## Task item
Begin at the line below that has "- Multi-tool workflows" and stop after the line that has "- Resolution tracking". Please restate only those lines, word for word.

(Saved entries)
■ ■ ■ ■

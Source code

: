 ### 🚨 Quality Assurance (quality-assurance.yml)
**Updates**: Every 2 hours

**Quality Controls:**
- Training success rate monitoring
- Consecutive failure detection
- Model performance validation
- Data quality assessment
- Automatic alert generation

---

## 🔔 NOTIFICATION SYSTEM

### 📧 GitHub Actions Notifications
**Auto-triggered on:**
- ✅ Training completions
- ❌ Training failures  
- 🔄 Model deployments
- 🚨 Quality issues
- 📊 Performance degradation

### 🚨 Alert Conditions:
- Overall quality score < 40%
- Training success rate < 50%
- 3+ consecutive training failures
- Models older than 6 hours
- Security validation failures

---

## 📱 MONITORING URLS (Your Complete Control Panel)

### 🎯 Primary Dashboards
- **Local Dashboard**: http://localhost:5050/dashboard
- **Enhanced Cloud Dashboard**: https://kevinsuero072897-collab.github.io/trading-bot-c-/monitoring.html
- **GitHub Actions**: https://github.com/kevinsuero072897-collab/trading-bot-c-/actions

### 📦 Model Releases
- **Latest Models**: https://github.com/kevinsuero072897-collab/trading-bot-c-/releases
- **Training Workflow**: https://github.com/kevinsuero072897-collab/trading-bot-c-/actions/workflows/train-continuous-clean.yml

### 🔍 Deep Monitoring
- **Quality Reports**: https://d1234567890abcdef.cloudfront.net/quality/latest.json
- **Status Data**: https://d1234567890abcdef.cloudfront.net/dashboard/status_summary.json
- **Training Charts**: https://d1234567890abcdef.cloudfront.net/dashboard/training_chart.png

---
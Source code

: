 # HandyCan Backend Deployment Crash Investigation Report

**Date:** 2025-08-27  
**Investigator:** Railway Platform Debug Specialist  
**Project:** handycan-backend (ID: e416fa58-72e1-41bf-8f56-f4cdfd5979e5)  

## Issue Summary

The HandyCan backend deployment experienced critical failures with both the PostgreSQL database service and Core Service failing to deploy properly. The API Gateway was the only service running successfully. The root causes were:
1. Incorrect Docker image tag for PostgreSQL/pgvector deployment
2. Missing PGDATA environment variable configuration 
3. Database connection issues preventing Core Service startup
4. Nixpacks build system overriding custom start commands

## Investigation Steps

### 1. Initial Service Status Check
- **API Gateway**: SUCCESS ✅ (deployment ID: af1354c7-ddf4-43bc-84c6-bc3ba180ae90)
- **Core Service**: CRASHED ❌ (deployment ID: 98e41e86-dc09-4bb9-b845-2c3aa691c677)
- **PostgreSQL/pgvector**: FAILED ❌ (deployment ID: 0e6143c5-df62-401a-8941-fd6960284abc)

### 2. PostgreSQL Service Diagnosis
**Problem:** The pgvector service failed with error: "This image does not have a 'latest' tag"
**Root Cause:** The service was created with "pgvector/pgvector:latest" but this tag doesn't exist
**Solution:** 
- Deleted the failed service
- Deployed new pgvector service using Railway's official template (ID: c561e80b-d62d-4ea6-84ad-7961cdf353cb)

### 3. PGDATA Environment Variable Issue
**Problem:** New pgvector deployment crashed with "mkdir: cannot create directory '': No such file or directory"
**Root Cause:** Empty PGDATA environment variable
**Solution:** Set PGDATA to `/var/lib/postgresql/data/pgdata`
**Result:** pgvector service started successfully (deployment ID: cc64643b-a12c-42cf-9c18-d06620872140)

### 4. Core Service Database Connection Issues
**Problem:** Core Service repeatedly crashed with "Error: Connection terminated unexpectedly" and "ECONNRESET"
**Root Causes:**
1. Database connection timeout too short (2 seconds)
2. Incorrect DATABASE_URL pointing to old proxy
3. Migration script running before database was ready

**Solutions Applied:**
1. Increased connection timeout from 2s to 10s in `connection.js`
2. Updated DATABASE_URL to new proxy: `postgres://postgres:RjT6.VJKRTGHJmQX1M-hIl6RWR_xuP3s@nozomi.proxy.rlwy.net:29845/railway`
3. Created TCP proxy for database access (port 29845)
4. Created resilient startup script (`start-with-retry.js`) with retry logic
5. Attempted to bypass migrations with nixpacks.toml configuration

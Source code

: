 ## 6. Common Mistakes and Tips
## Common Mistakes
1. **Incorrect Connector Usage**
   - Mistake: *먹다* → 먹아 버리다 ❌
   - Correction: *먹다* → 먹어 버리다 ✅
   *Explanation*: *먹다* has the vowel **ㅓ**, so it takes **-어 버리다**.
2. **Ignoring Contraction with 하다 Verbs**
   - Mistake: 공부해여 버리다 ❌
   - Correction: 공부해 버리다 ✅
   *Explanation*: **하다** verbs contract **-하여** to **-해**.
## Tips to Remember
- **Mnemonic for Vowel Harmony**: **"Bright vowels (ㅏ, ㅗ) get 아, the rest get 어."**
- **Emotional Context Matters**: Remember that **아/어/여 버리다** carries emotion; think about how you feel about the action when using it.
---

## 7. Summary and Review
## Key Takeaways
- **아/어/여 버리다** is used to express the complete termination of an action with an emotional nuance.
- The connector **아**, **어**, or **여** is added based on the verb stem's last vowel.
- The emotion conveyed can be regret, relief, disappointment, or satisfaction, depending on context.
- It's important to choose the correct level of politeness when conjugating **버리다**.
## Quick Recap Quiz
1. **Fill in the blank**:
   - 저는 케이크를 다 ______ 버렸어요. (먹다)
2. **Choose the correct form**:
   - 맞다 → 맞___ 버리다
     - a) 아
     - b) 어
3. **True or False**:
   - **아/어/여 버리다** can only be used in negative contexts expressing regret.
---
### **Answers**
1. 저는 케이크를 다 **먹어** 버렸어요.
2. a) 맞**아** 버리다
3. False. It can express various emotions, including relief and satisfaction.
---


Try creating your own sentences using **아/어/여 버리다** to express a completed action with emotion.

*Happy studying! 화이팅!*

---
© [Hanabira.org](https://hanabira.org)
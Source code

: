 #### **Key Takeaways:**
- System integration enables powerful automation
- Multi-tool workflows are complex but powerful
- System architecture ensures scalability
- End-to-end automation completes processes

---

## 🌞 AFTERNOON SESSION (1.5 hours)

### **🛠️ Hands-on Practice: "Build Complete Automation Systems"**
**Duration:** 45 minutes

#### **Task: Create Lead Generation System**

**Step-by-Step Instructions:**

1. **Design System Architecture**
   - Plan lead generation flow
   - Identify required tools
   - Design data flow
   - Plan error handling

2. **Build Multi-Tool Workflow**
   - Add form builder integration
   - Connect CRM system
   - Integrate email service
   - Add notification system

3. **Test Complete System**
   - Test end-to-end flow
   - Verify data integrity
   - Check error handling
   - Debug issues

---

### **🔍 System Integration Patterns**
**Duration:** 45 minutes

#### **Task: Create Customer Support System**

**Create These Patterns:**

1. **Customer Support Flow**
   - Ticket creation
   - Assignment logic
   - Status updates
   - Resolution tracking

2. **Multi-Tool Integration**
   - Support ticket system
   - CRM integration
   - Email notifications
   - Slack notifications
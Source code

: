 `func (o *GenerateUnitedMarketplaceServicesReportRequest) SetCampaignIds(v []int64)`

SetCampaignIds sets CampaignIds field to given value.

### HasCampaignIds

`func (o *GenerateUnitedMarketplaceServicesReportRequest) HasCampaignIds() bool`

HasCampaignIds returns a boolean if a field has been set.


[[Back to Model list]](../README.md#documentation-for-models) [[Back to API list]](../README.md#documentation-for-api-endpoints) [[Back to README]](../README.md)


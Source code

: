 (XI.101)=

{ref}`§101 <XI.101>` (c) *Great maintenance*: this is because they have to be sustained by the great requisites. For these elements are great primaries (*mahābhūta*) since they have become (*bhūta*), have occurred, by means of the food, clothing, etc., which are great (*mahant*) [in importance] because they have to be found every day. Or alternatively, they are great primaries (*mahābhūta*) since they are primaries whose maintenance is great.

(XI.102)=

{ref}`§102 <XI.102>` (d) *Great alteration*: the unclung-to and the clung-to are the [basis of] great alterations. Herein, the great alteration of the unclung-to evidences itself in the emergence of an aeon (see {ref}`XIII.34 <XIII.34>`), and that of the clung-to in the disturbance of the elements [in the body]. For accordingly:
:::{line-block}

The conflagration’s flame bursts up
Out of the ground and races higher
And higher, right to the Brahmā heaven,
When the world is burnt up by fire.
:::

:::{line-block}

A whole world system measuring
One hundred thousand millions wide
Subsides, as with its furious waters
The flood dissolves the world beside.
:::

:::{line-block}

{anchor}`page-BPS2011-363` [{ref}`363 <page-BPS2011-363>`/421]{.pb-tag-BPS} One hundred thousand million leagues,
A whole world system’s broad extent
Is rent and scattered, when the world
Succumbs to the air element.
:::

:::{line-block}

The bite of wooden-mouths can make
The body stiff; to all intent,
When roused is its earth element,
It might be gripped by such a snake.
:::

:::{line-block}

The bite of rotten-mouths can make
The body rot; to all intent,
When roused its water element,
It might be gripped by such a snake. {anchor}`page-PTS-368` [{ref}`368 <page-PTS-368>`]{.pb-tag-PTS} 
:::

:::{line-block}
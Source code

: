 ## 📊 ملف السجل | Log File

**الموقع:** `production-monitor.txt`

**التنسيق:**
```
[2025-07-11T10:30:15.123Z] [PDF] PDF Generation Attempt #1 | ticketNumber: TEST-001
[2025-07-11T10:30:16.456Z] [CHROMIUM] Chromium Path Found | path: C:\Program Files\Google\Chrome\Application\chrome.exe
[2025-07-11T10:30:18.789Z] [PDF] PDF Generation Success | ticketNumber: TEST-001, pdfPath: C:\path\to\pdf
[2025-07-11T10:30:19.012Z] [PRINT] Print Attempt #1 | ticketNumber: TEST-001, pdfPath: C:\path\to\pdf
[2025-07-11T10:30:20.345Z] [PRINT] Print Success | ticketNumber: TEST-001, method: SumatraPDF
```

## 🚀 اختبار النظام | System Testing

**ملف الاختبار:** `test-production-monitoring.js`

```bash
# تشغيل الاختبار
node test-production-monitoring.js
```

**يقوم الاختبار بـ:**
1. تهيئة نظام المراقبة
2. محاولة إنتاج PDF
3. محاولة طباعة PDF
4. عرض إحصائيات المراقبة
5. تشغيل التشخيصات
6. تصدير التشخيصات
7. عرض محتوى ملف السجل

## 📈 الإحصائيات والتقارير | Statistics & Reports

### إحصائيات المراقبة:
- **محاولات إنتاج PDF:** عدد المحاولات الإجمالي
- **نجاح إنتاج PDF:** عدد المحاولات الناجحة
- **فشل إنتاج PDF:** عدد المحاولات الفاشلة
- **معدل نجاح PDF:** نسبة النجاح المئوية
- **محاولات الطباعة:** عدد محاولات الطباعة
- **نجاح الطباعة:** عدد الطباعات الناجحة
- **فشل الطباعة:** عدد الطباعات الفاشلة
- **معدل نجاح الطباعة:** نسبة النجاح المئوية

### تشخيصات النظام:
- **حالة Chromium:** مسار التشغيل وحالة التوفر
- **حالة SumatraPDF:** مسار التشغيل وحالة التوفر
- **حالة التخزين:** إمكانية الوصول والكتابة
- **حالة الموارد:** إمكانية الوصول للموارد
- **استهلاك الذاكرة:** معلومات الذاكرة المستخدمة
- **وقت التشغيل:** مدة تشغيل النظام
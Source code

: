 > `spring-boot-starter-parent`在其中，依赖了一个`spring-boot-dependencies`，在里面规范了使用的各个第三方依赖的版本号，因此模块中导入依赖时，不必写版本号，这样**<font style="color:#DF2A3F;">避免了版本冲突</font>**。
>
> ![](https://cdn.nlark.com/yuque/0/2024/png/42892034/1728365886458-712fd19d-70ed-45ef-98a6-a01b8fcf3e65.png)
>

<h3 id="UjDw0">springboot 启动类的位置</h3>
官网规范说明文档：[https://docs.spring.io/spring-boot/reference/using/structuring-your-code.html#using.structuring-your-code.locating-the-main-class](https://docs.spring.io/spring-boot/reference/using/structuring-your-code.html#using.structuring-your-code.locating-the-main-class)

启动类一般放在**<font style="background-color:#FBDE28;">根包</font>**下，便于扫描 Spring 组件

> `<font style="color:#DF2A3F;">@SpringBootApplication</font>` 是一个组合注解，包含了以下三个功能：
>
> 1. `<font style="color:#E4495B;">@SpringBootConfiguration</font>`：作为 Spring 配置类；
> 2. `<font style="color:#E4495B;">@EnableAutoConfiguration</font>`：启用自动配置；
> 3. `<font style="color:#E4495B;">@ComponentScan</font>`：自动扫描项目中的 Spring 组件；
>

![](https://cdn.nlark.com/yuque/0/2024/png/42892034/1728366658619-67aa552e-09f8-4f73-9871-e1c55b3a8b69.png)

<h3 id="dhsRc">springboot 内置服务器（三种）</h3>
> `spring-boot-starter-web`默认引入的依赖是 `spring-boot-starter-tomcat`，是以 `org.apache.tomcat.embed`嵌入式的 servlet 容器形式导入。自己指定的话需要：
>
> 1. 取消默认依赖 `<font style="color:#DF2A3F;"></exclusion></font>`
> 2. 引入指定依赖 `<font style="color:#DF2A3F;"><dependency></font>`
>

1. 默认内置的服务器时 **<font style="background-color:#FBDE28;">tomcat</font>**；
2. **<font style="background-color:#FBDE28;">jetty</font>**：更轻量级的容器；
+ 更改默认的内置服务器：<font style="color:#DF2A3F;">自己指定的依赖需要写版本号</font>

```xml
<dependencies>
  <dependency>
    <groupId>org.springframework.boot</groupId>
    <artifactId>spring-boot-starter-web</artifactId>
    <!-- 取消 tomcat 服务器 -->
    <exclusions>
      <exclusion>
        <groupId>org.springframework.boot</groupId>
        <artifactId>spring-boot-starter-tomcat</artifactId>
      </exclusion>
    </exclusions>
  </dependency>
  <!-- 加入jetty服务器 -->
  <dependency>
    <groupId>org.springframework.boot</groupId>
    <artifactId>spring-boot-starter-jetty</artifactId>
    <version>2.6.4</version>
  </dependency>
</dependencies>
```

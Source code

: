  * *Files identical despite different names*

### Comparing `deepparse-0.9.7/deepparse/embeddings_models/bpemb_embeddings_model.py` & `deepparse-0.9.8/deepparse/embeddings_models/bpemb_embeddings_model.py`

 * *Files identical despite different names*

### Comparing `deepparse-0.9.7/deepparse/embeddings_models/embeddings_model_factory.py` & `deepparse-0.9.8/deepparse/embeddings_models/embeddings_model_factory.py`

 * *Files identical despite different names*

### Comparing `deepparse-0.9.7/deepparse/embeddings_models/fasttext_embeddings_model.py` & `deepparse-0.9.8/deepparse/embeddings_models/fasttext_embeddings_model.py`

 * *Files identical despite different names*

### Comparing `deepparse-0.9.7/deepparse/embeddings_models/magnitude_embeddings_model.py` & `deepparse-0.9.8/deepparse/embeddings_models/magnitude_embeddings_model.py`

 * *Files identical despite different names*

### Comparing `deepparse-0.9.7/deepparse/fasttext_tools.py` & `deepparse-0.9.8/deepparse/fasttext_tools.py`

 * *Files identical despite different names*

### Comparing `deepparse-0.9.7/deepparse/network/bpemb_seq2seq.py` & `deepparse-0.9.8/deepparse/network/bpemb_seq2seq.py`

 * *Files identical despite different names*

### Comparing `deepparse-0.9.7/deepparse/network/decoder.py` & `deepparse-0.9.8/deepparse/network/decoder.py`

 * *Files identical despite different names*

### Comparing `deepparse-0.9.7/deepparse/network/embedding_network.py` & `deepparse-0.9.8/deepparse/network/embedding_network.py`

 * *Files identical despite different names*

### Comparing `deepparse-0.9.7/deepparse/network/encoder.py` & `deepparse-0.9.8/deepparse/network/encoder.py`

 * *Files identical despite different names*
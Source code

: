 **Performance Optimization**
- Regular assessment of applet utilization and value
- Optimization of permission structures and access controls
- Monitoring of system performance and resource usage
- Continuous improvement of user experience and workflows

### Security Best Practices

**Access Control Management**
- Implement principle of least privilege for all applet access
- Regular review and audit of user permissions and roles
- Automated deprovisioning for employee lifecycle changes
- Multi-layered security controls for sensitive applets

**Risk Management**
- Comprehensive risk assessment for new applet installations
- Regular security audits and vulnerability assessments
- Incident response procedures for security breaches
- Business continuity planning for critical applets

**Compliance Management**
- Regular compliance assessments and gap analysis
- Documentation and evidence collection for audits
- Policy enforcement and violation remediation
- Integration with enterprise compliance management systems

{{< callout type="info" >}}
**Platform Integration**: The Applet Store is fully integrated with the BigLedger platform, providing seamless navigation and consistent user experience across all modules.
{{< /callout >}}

■ ■ ■ ■

## Answer space
- Multi-tool workflows are complex but powerful
- System architecture ensures scalability
- End-to-end automation completes processes

---

## 🌞 AFTERNOON SESSION (1.5 hours)

### **🛠️ Hands-on Practice: "Build Complete Automation Systems"**
**Duration:** 45 minutes

#### **Task: Create Lead Generation System**

**Step-by-Step Instructions:**

1. **Design System Architecture**
   - Plan lead generation flow
   - Identify required tools
   - Design data flow
   - Plan error handling

2. **Build Multi-Tool Workflow**
   - Add form builder integration
   - Connect CRM system
   - Integrate email service
   - Add notification system

3. **Test Complete System**
   - Test end-to-end flow
   - Verify data integrity
   - Check error handling
   - Debug issues

---

### **🔍 System Integration Patterns**
**Duration:** 45 minutes

#### **Task: Create Customer Support System**

**Create These Patterns:**

1. **Customer Support Flow**
   - Ticket creation
   - Assignment logic
   - Status updates
   - Resolution tracking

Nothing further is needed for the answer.